Source texts of formatted documents:
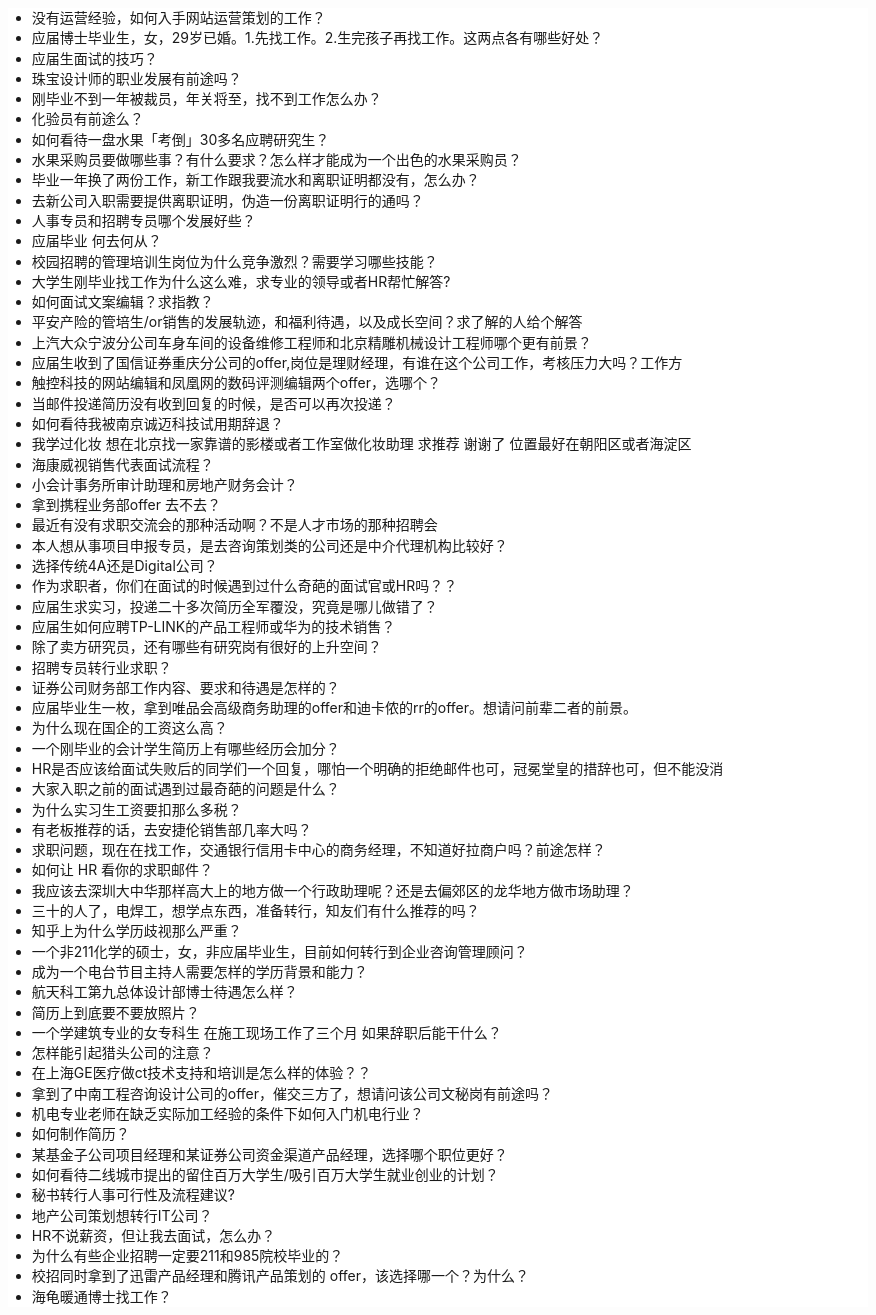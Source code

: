 - 没有运营经验，如何入手网站运营策划的工作？
- 应届博士毕业生，女，29岁已婚。1.先找工作。2.生完孩子再找工作。这两点各有哪些好处？
- 应届生面试的技巧？
- 珠宝设计师的职业发展有前途吗？
- 刚毕业不到一年被裁员，年关将至，找不到工作怎么办？
- 化验员有前途么？
- 如何看待一盘水果「考倒」30多名应聘研究生？
- 水果采购员要做哪些事？有什么要求？怎么样才能成为一个出色的水果采购员？
- 毕业一年换了两份工作，新工作跟我要流水和离职证明都没有，怎么办？
- 去新公司入职需要提供离职证明，伪造一份离职证明行的通吗？
- 人事专员和招聘专员哪个发展好些？
- 应届毕业 何去何从？
- 校园招聘的管理培训生岗位为什么竞争激烈？需要学习哪些技能？
- 大学生刚毕业找工作为什么这么难，求专业的领导或者HR帮忙解答?
- 如何面试文案编辑？求指教？
- 平安产险的管培生/or销售的发展轨迹，和福利待遇，以及成长空间？求了解的人给个解答
- 上汽大众宁波分公司车身车间的设备维修工程师和北京精雕机械设计工程师哪个更有前景？
- 应届生收到了国信证券重庆分公司的offer,岗位是理财经理，有谁在这个公司工作，考核压力大吗？工作方
- 触控科技的网站编辑和凤凰网的数码评测编辑两个offer，选哪个？
- 当邮件投递简历没有收到回复的时候，是否可以再次投递？
- 如何看待我被南京诚迈科技试用期辞退？
- 我学过化妆 想在北京找一家靠谱的影楼或者工作室做化妆助理 求推荐 谢谢了 位置最好在朝阳区或者海淀区
- 海康威视销售代表面试流程？
- 小会计事务所审计助理和房地产财务会计？
- 拿到携程业务部offer 去不去？
- 最近有没有求职交流会的那种活动啊？不是人才市场的那种招聘会
- 本人想从事项目申报专员，是去咨询策划类的公司还是中介代理机构比较好？
- 选择传统4A还是Digital公司？
- 作为求职者，你们在面试的时候遇到过什么奇葩的面试官或HR吗？？
- 应届生求实习，投递二十多次简历全军覆没，究竟是哪儿做错了？
- 应届生如何应聘TP-LINK的产品工程师或华为的技术销售？
- 除了卖方研究员，还有哪些有研究岗有很好的上升空间？
- 招聘专员转行业求职？
- 证券公司财务部工作内容、要求和待遇是怎样的？
- 应届毕业生一枚，拿到唯品会高级商务助理的offer和迪卡侬的rr的offer。想请问前辈二者的前景。
- 为什么现在国企的工资这么高？
- 一个刚毕业的会计学生简历上有哪些经历会加分？
- HR是否应该给面试失败后的同学们一个回复，哪怕一个明确的拒绝邮件也可，冠冕堂皇的措辞也可，但不能没消
- 大家入职之前的面试遇到过最奇葩的问题是什么？
- 为什么实习生工资要扣那么多税？
- 有老板推荐的话，去安捷伦销售部几率大吗？
- 求职问题，现在在找工作，交通银行信用卡中心的商务经理，不知道好拉商户吗？前途怎样？
- 如何让 HR 看你的求职邮件？
- 我应该去深圳大中华那样高大上的地方做一个行政助理呢？还是去偏郊区的龙华地方做市场助理？
- 三十的人了，电焊工，想学点东西，准备转行，知友们有什么推荐的吗？
- 知乎上为什么学历歧视那么严重？
- 一个非211化学的硕士，女，非应届毕业生，目前如何转行到企业咨询管理顾问？
- 成为一个电台节目主持人需要怎样的学历背景和能力？
- 航天科工第九总体设计部博士待遇怎么样？
- 简历上到底要不要放照片？
- 一个学建筑专业的女专科生 在施工现场工作了三个月 如果辞职后能干什么？
- 怎样能引起猎头公司的注意？
- 在上海GE医疗做ct技术支持和培训是怎么样的体验？？
- 拿到了中南工程咨询设计公司的offer，催交三方了，想请问该公司文秘岗有前途吗？
- 机电专业老师在缺乏实际加工经验的条件下如何入门机电行业？
- 如何制作简历？
- 某基金子公司项目经理和某证券公司资金渠道产品经理，选择哪个职位更好？
- 如何看待二线城市提出的留住百万大学生/吸引百万大学生就业创业的计划？
- 秘书转行人事可行性及流程建议?
- 地产公司策划想转行IT公司？
- HR不说薪资，但让我去面试，怎么办？
- 为什么有些企业招聘一定要211和985院校毕业的？
- 校招同时拿到了迅雷产品经理和腾讯产品策划的 offer，该选择哪一个？为什么？
- 海龟暖通博士找工作？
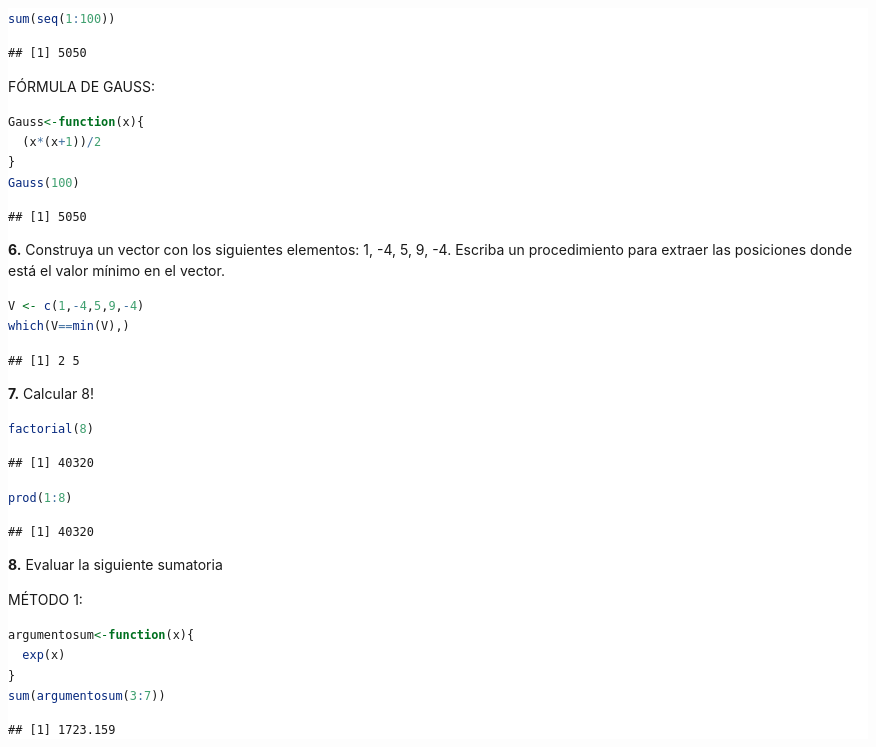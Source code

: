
 ``` r
sum(seq(1:100))
```

    ## [1] 5050

FÓRMULA DE GAUSS:

``` r
Gauss<-function(x){
  (x*(x+1))/2
}
Gauss(100)
```

    ## [1] 5050

**6.** Construya un vector con los siguientes elementos: 1, -4, 5, 9,
-4. Escriba un procedimiento para extraer las posiciones donde está el
valor mínimo en el vector.

``` r
V <- c(1,-4,5,9,-4)
which(V==min(V),)
```

    ## [1] 2 5

**7.** Calcular 8!

``` r
factorial(8)
```

    ## [1] 40320

``` r
prod(1:8)
```

    ## [1] 40320

**8.** Evaluar la siguiente sumatoria

MÉTODO 1:

``` r
argumentosum<-function(x){
  exp(x)
}
sum(argumentosum(3:7))
```

    ## [1] 1723.159
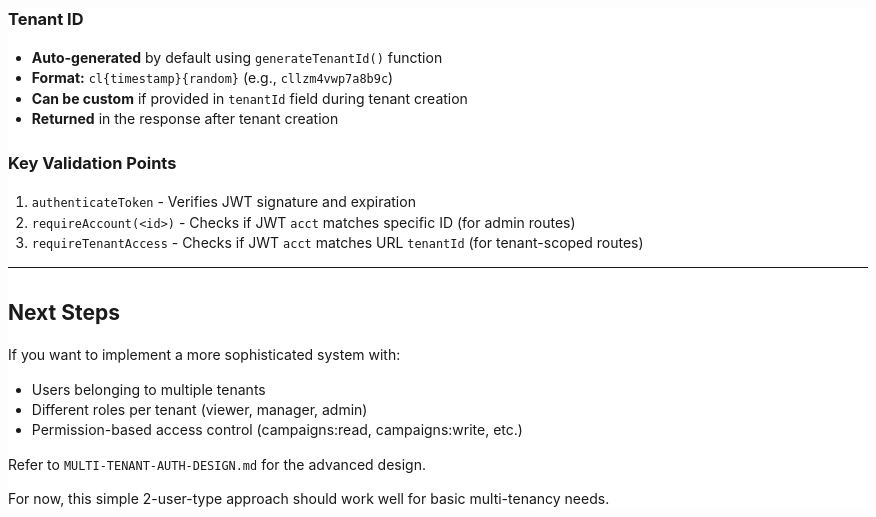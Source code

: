 ### Tenant ID
- **Auto-generated** by default using `generateTenantId()` function
- **Format:** `cl{timestamp}{random}` (e.g., `cllzm4vwp7a8b9c`)
- **Can be custom** if provided in `tenantId` field during tenant creation
- **Returned** in the response after tenant creation

### Key Validation Points
1. `authenticateToken` - Verifies JWT signature and expiration
2. `requireAccount(<id>)` - Checks if JWT `acct` matches specific ID (for admin routes)
3. `requireTenantAccess` - Checks if JWT `acct` matches URL `tenantId` (for tenant-scoped routes)

---

## Next Steps

If you want to implement a more sophisticated system with:
- Users belonging to multiple tenants
- Different roles per tenant (viewer, manager, admin)
- Permission-based access control (campaigns:read, campaigns:write, etc.)

Refer to `MULTI-TENANT-AUTH-DESIGN.md` for the advanced design.

For now, this simple 2-user-type approach should work well for basic multi-tenancy needs.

**Task details**
What lines in the data above contain the word "creation"? Show them all.

**Response to this exercise**
- **Can be custom** if provided in `tenantId` field during tenant creation
- **Returned** in the response after tenant creation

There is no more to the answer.